━━ RECORDS FOR THIS TASK
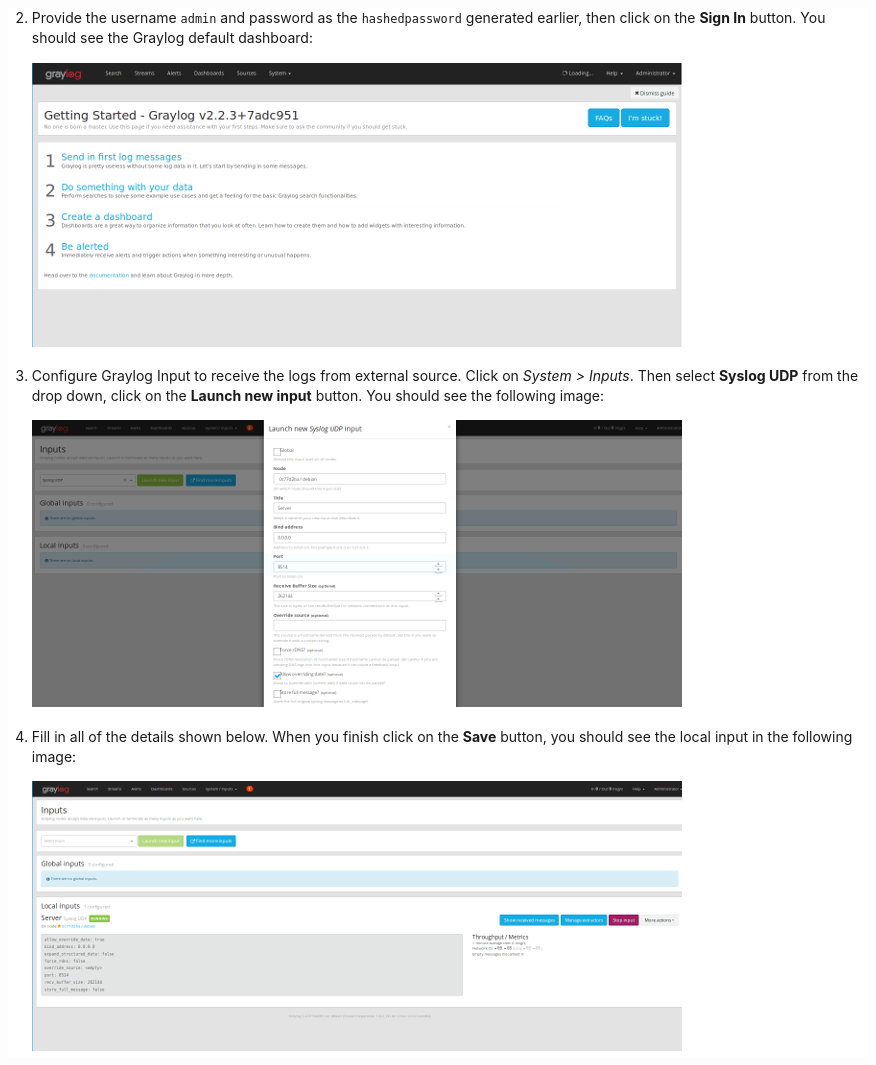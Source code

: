 2.  Provide the username `admin` and password as the `hashedpassword` generated earlier, then click on the **Sign In** button. You should see the Graylog default dashboard:

    [![Graylog Dashboard](/content/assets/Screenshot-of-graylog-dashboard_small.png)](/content/assets/Screenshot-of-graylog-dashboard.png)

3.  Configure Graylog Input to receive the logs from external source. Click on *System > Inputs*. Then select **Syslog UDP** from the drop down, click on the **Launch new input** button. You should see the following image:

    [![Graylog Add Input](/content/assets/Screenshot-of-graylog-syslog-input_small.png)](/content/assets/Screenshot-of-graylog-syslog-input.png)

4.  Fill in all of the details shown below. When you finish click on the **Save** button, you should see the local input in the following image:

    [![Graylog Input Dashboard](/content/assets/Screenshot-of-graylog-input-dashboard_small.png)](/content/assets/Screenshot-of-graylog-input-dashboard.png)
━━━━
_WHAT TO WORK ON_
Extract all lines of the records above that include "dashboard".

_ANSWER AREA_
: 2.  Provide the username `admin` and password as the `hashedpassword` generated earlier, then click on the **Sign In** button. You should see the Graylog default dashboard:
    [![Graylog Dashboard](/content/assets/Screenshot-of-graylog-dashboard_small.png)](/content/assets/Screenshot-of-graylog-dashboard.png)
    [![Graylog Input Dashboard](/content/assets/Screenshot-of-graylog-input-dashboard_small.png)](/content/assets/Screenshot-of-graylog-input-dashboard.png)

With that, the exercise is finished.